Search code examples
javajava-8java-streamguava

Guava's Streams::findLast implementation


I am looking into the implementation of Streams::findLast from Guava and while trying to understand it, there were a couple of things that simply I could not grasp. Here is it's implementation:

public static <T> java.util.Optional<T> findLast(Stream<T> stream) {
    class OptionalState {

        boolean set = false;
        T value = null;

        void set(@Nullable T value) {
            set = true;
            this.value = value;
        }

        T get() {
            checkState(set);
            return value;
        }
    }
    OptionalState state = new OptionalState();

    Deque<Spliterator<T>> splits = new ArrayDeque<>();
    splits.addLast(stream.spliterator());

    while (!splits.isEmpty()) {
        Spliterator<T> spliterator = splits.removeLast();

        if (spliterator.getExactSizeIfKnown() == 0) {
            continue; // drop this split
        }

        // Many spliterators will have trySplits that are SUBSIZED even if they are not themselves
        // SUBSIZED.
        if (spliterator.hasCharacteristics(Spliterator.SUBSIZED)) {
            // we can drill down to exactly the smallest nonempty spliterator
            while (true) {
                Spliterator<T> prefix = spliterator.trySplit();
                if (prefix == null || prefix.getExactSizeIfKnown() == 0) {
                    break;
                } else if (spliterator.getExactSizeIfKnown() == 0) {
                    spliterator = prefix;
                    break;
                }
            }

            // spliterator is known to be nonempty now
            spliterator.forEachRemaining(state::set);
            return java.util.Optional.of(state.get());
        }

        Spliterator<T> prefix = spliterator.trySplit();
        if (prefix == null || prefix.getExactSizeIfKnown() == 0) {
            // we can't split this any further
            spliterator.forEachRemaining(state::set);
            if (state.set) {
                return java.util.Optional.of(state.get());
            }
            // fall back to the last split
            continue;
        }
        splits.addLast(prefix);
        splits.addLast(spliterator);
    }
    return java.util.Optional.empty();
}

In essence the implementation is not that complicated to be honest, but here are the things that I find a bit weird (and I'll take the blame here if this question gets closed as "opinion-based", I understand it might happen).
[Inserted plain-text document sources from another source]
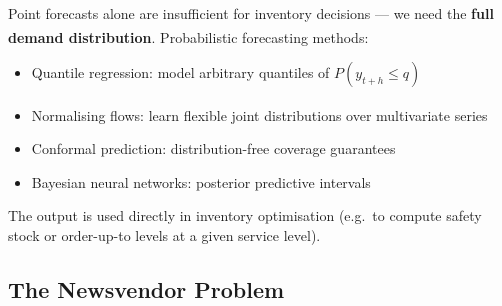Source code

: \begin{tcbitemize}[ skin=sectionraster ]
    \tcbitem[title=Probabilistic Forecasting, raster multicolumn=3]
    Point forecasts alone are insufficient for inventory decisions --- we need the \textbf{full demand distribution}\textsuperscript{\cite[][p.~37]{wickDemandForecastingIndividual2021}}.
    Probabilistic forecasting methods:
    \begin{itemize}
        \item Quantile regression: model arbitrary quantiles of $P(y_{t+h} \le q)$
        \item Normalising flows: learn flexible joint distributions over multivariate series\textsuperscript{\cite{rasulMultivariateProbabilisticTime2021}}
        \item Conformal prediction: distribution-free coverage guarantees
        \item Bayesian neural networks: posterior predictive intervals
    \end{itemize}
    The output is used directly in inventory optimisation (e.g.\ to compute safety stock or order-up-to levels at a given service level).

\end{tcbitemize}

\subsection{The Newsvendor Problem}

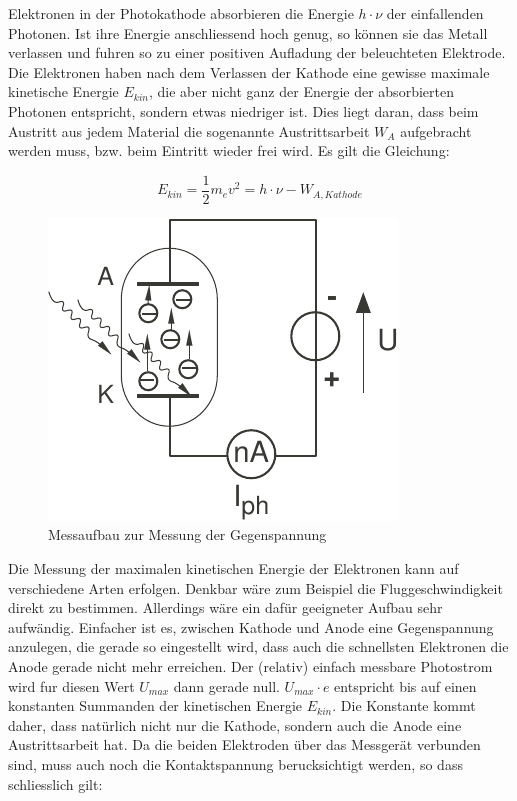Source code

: Elektronen  in  der  Photokathode  absorbieren  die  Energie  $h\cdot\nu$  der
einfallenden Photonen. Ist ihre Energie anschliessend hoch  genug, so k\"onnen
sie das Metall  verlassen  und  fuhren  so  zu  einer  positiven Aufladung der
beleuchteten Elektrode. Die Elektronen haben nach  dem  Verlassen  der Kathode
eine  gewisse  maximale  kinetische Energie $E_{kin}$, die aber nicht ganz der
Energie  der absorbierten Photonen entspricht, sondern  etwas  niedriger  ist.
Dies  liegt  daran,  dass  beim  Austritt  aus  jedem Material die  sogenannte
Austrittsarbeit  $W_A$ aufgebracht werden muss, bzw. beim Eintritt wieder frei
wird. Es gilt die Gleichung:

\begin{equation}
    E_{kin} = \frac{1}{2}m_e v^2 = h\cdot\nu - W_{A,Kathode}
\end{equation}

\begin{figure}
    \centering
    \includegraphics[width=\linewidth]{images/millikan.pdf}
    \caption{Messaufbau zur Messung der Gegenspannung}
    \label{fig:millikan}
\end{figure}

Die  Messung  der  maximalen  kinetischen  Energie  der  Elektronen  kann  auf
verschiedene   Arten   erfolgen.   Denkbar    w\"are    zum    Beispiel    die
Fluggeschwindigkeit  direkt  zu  bestimmen.  Allerdings  w\"are   ein  daf\"ur
geeigneter Aufbau  sehr  aufw\"andig.  Einfacher  ist es, zwischen Kathode und
Anode  eine Gegenspannung anzulegen, die gerade so eingestellt wird, dass auch
die  schnellsten  Elektronen  die  Anode  gerade  nicht  mehr  erreichen.  Der
(relativ) einfach  messbare  Photostrom  wird  fur  diesen Wert $U_{max}$ dann
gerade  null.  $U_{max}\cdot e$ entspricht bis auf einen konstanten  Summanden
der kinetischen Energie $E_{kin}$. Die Konstante kommt daher, dass nat\"urlich
nicht nur die Kathode, sondern auch die Anode eine Austrittsarbeit hat. Da die
beiden  Elektroden  \"uber  das Messger\"at verbunden sind, muss auch noch die
Kontaktspannung   berucksichtigt   werden,   so    dass   schliesslich   gilt:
First of all is the creation of OptionalState class, this could have been replaced with an array of a single element:

T[] state = (T[]) new Object[1];

and used as simple as:

spliterator.forEachRemaining(x -> state[0] = x);

Then the entire method could be split into 3 pieces:

  1. when a certain Spliterator is known to be empty:

    if (spliterator.getExactSizeIfKnown() == 0)

In this case it's easy - just drop it.

  1. then if the Spliterator is known to be SUBSIZED. This is the "happy-path" scenario; as in this case we can split this until we get to the last element. Basically the implementation says: split until the prefix is either null or it's empty (in which case consume the "right" spliterator) or if after a split the "right" spliterator is known to be empty, consume the prefix one. This is done via:

    // spliterator is known to be nonempty now spliterator.forEachRemaining(state::set); return java.util.Optional.of(state.get());

Second question I have is actually about this comment:

// Many spliterators will have trySplits that are SUBSIZED 
// even if they are not themselves SUBSIZED.

This is very interesting, but I could not find such an example, would appreciate if someone would introduce me to one. As a matter of fact, because this comment exists, the code in the next (3-rd part of the method can not be done with a while(true) like the second), because it assumes that after a trySplit we could obtain a Spliterator that is SUBSIZED, even if our initial one was not, so it has to go to the very beginning of findLast.

  1. this part of the method is when a Spliterator is known not to be SUBSIZED and in this case it does not have a known size; thus it relies on how the Spliterator from the source is implemented and in this case actually a findLast makes little sense... for example a Spliterator from a HashSet will return whatever the last entry is in the last bucket...

Solution

    1. When you iterate a Spliterator of an unknown size, you have to track whether an element has been encountered. This can be done by calling tryAdvance and using the return value or by using forEachRemaining with a Consumer which records whether an element has been encountered. When you go the latter route, a dedicated class is simpler than an array. And once you have a dedicated class, why not use it for the SIZED spliterator as well.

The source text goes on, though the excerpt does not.